Il y a de la sincérité…

Oui, j’écris que des choses que j’ai besoin d’écrire. Et j’essaye d’être le plus juste possible. À chaque fois, si je me dis, ça va être trop pathos, ou trop facile, ou non, dans la vraie vie ça n’arriverait pas, je n’y vais pas. Je cherche toujours à être le plus juste possible.

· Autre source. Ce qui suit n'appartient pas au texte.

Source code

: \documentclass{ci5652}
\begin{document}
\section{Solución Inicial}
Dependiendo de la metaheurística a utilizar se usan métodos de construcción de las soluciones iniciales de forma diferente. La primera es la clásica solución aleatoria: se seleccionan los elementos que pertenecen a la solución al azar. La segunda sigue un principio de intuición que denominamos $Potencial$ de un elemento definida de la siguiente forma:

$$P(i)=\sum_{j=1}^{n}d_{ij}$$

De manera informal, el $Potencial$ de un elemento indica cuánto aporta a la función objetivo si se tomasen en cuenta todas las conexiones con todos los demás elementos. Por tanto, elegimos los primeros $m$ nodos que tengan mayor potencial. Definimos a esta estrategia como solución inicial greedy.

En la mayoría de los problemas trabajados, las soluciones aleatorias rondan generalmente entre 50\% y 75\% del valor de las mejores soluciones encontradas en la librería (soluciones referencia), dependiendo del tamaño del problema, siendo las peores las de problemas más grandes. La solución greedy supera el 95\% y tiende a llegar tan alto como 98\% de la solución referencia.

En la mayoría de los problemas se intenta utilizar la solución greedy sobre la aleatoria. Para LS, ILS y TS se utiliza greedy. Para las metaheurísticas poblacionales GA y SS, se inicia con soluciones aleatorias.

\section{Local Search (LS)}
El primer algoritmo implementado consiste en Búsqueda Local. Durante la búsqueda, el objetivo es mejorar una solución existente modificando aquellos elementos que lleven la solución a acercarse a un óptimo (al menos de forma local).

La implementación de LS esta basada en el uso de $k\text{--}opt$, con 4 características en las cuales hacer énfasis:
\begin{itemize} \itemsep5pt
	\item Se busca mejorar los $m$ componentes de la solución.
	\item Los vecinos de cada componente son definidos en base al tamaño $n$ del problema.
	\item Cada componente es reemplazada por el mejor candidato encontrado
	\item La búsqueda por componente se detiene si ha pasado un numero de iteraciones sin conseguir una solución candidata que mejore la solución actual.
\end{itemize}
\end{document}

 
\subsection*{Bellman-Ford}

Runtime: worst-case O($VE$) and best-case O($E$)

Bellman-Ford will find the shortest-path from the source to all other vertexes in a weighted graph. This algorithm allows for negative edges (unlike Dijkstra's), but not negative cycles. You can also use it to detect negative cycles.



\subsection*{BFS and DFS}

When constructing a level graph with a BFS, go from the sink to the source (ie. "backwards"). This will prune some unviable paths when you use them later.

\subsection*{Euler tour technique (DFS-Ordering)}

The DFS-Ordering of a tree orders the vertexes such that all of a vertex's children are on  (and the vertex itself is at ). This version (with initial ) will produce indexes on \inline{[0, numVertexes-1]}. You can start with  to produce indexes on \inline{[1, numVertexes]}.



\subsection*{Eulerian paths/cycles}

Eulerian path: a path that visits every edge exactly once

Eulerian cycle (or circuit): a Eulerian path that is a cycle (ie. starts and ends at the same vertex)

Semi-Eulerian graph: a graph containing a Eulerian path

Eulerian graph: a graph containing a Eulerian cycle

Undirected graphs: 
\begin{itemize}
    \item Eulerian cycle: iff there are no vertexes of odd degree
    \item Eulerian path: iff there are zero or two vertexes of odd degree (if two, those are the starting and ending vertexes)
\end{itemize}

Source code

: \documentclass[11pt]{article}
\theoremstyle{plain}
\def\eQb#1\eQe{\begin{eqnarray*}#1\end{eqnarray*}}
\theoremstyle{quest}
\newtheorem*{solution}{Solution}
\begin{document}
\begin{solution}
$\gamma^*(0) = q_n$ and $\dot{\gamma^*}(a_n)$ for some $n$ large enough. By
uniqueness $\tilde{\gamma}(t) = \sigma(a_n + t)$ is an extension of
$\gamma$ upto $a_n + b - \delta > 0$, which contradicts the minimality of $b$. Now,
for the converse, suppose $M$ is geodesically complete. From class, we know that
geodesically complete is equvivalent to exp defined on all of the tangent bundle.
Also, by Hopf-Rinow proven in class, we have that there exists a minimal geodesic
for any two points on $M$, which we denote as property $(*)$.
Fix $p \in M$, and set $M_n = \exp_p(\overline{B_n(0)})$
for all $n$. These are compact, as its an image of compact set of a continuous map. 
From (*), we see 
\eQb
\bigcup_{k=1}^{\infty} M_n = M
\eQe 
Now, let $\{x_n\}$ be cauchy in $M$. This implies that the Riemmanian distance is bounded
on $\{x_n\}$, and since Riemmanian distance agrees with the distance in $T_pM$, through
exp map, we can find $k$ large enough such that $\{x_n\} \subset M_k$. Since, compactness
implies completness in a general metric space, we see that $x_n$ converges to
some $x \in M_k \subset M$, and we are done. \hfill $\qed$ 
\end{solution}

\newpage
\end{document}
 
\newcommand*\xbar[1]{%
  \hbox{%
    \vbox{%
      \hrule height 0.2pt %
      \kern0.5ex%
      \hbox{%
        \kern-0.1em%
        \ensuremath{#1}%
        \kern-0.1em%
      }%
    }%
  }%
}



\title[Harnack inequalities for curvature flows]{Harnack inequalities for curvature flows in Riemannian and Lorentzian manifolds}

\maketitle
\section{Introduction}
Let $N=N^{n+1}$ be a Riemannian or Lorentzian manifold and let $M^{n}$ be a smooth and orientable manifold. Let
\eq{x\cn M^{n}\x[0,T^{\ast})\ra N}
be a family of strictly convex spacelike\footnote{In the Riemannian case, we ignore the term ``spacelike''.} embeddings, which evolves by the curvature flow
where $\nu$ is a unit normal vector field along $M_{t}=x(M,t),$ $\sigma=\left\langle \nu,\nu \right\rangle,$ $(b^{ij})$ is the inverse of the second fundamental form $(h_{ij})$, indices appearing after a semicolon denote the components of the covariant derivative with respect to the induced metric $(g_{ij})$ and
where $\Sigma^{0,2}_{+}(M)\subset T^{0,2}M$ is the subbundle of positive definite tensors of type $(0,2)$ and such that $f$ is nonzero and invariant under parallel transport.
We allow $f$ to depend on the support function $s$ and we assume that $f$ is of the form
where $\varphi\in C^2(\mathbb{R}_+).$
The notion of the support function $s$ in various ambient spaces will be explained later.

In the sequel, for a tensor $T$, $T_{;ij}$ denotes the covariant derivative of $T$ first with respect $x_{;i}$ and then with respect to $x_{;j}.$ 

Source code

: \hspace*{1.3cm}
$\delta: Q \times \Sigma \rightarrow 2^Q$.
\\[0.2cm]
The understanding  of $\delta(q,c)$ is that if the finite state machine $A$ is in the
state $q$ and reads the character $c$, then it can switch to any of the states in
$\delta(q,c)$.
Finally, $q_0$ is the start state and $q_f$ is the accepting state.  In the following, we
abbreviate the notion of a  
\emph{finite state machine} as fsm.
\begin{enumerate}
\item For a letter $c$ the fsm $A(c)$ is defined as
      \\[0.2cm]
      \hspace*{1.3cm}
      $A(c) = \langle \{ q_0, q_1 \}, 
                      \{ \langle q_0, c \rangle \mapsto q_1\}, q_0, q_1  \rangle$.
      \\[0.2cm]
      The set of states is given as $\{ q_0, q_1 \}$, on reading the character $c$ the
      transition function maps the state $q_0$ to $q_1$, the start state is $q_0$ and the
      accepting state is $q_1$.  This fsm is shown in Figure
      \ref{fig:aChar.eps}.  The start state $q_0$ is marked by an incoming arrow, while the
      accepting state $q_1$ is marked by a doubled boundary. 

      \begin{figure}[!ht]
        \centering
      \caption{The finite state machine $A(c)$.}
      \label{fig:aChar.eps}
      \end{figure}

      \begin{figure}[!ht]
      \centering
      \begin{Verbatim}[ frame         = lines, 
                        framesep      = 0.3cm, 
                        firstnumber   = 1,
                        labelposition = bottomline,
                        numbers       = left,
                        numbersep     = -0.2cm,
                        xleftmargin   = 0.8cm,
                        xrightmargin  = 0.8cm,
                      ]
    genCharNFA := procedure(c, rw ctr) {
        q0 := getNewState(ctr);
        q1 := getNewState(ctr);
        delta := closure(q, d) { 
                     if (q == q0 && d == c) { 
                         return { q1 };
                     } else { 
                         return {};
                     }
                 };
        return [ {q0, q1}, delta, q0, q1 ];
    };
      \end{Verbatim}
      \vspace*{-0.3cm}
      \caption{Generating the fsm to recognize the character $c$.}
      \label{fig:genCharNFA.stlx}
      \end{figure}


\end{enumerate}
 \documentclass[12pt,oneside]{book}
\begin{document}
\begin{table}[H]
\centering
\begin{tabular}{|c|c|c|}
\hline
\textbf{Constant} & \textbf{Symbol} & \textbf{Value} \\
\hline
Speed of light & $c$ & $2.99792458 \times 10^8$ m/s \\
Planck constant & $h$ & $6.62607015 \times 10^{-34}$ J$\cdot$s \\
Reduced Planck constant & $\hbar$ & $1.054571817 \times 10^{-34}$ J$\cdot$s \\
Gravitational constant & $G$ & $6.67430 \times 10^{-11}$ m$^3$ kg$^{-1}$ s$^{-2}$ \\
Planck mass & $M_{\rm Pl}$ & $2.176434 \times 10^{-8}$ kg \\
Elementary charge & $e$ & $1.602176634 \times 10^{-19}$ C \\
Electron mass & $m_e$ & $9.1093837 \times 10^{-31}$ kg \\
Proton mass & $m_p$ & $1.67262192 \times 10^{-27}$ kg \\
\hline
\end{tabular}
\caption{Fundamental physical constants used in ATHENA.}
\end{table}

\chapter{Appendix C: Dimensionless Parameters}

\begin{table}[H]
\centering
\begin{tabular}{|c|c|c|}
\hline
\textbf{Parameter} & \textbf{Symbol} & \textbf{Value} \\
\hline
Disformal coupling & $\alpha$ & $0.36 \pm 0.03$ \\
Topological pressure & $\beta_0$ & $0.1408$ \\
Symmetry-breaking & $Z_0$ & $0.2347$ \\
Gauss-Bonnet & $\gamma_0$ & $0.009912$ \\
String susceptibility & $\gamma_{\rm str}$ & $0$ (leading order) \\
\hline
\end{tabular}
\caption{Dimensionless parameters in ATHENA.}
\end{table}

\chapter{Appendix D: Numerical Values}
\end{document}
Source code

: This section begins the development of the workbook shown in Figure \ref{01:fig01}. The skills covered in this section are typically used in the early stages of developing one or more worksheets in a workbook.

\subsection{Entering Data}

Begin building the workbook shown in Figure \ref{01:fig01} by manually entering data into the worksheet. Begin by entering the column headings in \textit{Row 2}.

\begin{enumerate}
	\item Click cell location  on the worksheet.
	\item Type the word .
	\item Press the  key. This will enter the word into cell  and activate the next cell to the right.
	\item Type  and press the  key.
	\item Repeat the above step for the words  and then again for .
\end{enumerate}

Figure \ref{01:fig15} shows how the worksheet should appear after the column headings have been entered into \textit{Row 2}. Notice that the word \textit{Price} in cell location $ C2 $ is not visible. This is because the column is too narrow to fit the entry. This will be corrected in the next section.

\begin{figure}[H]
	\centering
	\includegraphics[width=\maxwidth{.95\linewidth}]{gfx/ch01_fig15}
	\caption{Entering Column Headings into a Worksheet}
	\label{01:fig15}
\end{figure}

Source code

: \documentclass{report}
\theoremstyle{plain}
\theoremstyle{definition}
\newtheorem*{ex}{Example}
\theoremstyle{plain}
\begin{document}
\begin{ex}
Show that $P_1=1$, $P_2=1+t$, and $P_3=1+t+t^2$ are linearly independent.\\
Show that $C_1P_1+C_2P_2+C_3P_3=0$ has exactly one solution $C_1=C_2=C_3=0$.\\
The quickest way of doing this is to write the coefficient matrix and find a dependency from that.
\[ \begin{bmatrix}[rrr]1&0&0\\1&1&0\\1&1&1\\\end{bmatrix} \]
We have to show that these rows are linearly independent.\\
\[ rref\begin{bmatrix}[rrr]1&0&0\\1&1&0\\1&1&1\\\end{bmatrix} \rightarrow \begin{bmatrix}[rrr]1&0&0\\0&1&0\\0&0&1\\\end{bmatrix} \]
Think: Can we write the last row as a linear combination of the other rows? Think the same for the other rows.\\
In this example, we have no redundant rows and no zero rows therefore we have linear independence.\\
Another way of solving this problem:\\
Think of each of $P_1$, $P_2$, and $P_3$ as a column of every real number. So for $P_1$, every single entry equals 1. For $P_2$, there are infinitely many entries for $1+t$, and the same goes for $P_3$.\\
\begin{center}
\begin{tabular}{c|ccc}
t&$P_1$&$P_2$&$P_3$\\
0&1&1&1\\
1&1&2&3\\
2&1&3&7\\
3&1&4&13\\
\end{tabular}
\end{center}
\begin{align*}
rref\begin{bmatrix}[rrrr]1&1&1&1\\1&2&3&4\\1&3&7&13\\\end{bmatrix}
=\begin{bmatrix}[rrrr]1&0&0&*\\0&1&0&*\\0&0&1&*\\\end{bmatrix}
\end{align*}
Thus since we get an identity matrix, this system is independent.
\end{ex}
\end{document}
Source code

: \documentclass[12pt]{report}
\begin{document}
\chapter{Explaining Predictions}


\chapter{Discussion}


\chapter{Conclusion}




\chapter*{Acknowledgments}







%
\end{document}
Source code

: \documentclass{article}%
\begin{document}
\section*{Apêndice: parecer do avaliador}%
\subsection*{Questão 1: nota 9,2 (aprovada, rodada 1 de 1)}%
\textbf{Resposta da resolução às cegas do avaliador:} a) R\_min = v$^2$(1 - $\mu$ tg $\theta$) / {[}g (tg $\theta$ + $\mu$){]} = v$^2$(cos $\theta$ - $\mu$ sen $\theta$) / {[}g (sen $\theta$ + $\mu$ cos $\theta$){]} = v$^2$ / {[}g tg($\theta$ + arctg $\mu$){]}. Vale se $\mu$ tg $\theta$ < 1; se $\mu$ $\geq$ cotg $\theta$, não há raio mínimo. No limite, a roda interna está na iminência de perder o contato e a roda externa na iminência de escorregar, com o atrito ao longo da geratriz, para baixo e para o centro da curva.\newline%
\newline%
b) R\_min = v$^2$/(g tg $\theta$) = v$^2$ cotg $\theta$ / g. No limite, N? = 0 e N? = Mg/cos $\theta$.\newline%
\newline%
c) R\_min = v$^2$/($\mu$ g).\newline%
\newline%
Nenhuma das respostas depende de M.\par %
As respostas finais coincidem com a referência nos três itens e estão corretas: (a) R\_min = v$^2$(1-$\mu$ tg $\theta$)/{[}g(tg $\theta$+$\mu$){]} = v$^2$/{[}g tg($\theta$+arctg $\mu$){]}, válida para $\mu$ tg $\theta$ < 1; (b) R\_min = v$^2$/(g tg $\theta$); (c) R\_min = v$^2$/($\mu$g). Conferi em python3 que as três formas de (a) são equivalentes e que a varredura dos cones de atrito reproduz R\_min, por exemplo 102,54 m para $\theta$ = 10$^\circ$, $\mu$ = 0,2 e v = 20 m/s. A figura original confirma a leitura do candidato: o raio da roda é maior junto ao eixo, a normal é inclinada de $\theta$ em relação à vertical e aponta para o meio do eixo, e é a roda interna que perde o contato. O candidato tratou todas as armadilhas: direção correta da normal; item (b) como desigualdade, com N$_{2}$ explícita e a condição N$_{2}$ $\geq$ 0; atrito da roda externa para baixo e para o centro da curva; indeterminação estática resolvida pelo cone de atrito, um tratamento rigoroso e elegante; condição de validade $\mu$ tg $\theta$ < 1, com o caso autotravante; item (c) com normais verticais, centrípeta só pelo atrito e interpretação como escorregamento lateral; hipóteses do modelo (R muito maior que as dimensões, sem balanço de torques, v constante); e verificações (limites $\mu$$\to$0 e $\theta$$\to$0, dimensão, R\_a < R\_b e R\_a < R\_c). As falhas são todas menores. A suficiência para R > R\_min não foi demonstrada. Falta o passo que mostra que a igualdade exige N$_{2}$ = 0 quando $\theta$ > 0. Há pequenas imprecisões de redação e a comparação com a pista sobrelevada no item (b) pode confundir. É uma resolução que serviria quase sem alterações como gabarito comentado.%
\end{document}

L’écriture est-elle cathartique ?

L’écriture est cathartique. Elle a toujours été ma thérapie depuis que je suis petite et bien avant d’être publiée. Ce qui m’aide, depuis que je suis publiée, c’est de savoir que je ne suis pas seule. Avec mon hypersensibilité, mes névroses et mes angoisses, je me suis sentie souvent un peu seule, un peu bizarre. Et je me rends compte qu’on est hypernombreux à ressentir cela. J’aimerais tellement me dire : « j’écris et après, terminé, je ne souffre plus ». Mais, ça ne suffit pas. J’ai l’impression que mes chagrins se superposent les uns aux autres. Et on vit avec, mais comme tout le monde. L’écriture n’est pas magique. Par contre, et c’est ce que je me suis dit quand j’ai écrit Plus grand que le ciel et que je venais de perdre de mon père, heureusement que j’ai ça. En écrivant de la fiction, j’arrive à mettre de la distance. Depuis son décès, qui avait eu lieu à peine quelques semaines plus tôt, je lui écrivais à lui. Et c’était trop douloureux. Il me manquait tellement que c’était dur de lui écrire, mais j’en avais besoin. En lui écrivant, des personnages sont venus, et des scènes de comédie, et c’est devenu un roman. Ma chance, c’est de pouvoir transcender tout ce que je vis. Tout ce que je vis, c’est de la matière première.